Exercise goal = Scan the listing for the word "NULL", and copy out each line where it is found.
►
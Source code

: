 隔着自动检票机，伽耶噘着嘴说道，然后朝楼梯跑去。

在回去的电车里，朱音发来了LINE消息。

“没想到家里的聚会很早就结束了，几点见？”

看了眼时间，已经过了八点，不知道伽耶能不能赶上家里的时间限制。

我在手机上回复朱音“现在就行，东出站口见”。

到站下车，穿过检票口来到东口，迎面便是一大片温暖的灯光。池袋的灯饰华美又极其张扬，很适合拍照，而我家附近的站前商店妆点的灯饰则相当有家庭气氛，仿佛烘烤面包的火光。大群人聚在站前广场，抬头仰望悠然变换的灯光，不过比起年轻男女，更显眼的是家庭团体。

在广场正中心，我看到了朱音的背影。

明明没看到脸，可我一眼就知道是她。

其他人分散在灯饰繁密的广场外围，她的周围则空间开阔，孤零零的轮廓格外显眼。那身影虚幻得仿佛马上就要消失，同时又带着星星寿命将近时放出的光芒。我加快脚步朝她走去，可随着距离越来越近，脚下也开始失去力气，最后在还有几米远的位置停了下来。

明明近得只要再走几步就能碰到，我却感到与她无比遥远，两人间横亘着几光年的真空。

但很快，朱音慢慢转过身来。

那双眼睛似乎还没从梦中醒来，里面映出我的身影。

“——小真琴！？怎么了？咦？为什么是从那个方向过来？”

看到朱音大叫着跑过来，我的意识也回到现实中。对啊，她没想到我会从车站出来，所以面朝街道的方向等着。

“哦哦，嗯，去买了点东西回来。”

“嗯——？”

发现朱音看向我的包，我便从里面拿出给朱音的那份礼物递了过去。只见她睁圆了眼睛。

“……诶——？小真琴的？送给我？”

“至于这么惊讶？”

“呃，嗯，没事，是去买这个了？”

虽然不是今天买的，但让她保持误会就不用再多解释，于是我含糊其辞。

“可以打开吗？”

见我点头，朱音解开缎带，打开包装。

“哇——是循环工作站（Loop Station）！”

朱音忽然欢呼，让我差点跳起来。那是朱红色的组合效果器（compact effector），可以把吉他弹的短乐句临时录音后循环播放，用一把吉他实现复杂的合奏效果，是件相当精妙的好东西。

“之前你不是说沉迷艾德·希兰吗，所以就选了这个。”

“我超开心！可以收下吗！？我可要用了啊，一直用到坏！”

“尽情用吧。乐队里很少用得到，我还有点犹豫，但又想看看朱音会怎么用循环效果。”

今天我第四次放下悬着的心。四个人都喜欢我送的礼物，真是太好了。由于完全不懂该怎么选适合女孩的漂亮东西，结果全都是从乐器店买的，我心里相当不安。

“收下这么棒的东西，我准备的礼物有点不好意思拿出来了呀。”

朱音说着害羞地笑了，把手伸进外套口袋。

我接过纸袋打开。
◄
►
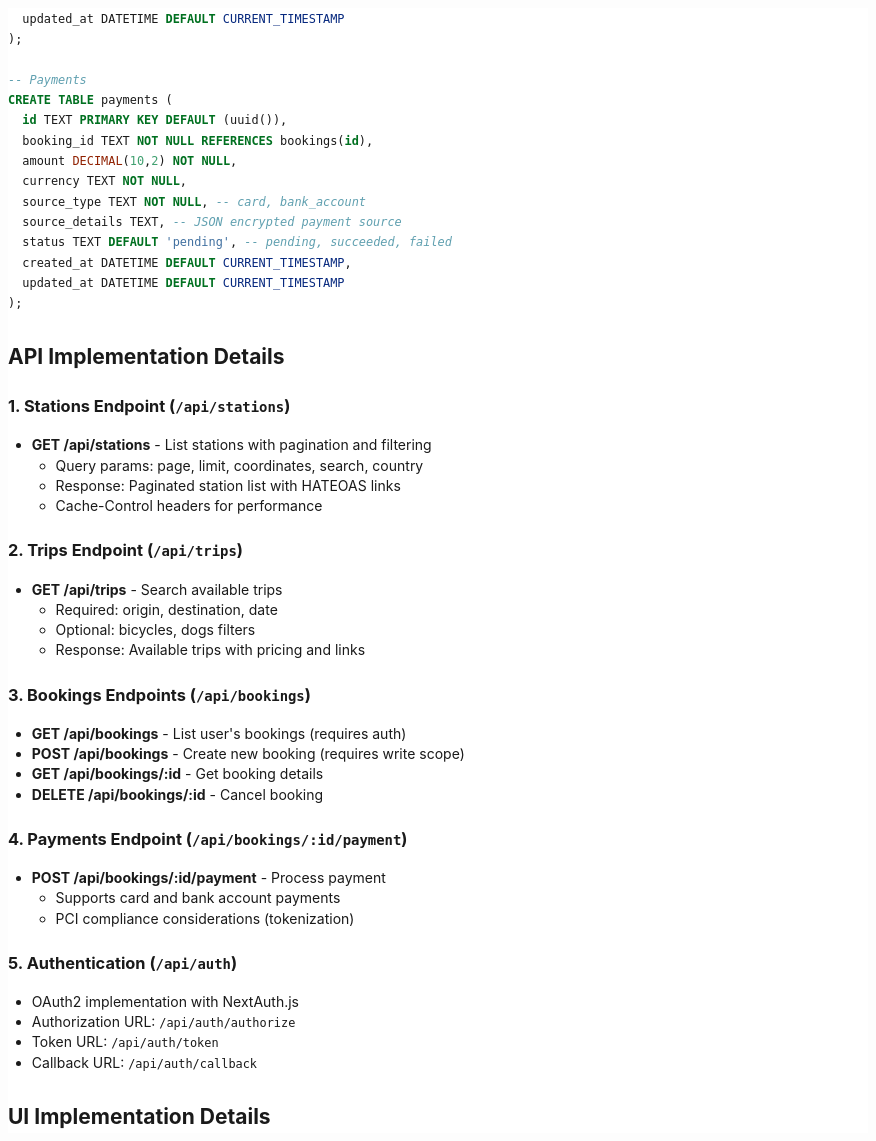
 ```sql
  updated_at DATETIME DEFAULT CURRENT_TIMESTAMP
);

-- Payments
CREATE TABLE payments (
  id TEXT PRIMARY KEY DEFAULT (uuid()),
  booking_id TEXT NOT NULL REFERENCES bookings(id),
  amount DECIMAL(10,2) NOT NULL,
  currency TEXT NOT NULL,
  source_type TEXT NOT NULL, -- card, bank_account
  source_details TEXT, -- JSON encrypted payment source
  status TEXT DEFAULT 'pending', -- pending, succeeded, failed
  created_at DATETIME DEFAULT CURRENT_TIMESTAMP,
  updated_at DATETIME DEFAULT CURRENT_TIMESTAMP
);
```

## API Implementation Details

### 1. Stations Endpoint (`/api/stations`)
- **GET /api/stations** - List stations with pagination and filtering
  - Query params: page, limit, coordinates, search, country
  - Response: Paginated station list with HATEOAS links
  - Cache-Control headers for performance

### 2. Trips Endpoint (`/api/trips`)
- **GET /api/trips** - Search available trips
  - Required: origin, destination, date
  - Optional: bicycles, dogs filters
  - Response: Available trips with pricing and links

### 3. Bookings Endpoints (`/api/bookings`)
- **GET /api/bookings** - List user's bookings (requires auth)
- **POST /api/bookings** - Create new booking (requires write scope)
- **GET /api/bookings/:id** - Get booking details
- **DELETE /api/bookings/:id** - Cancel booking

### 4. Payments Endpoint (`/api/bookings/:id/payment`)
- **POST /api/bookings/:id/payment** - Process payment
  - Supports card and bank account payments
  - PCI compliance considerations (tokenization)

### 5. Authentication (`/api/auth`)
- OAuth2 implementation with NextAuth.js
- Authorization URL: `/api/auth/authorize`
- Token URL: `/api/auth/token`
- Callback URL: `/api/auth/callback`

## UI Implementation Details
◄
Result below =
  booking_id TEXT NOT NULL REFERENCES bookings(id),
  amount DECIMAL(10,2) NOT NULL,
  currency TEXT NOT NULL,
  source_type TEXT NOT NULL, -- card, bank_account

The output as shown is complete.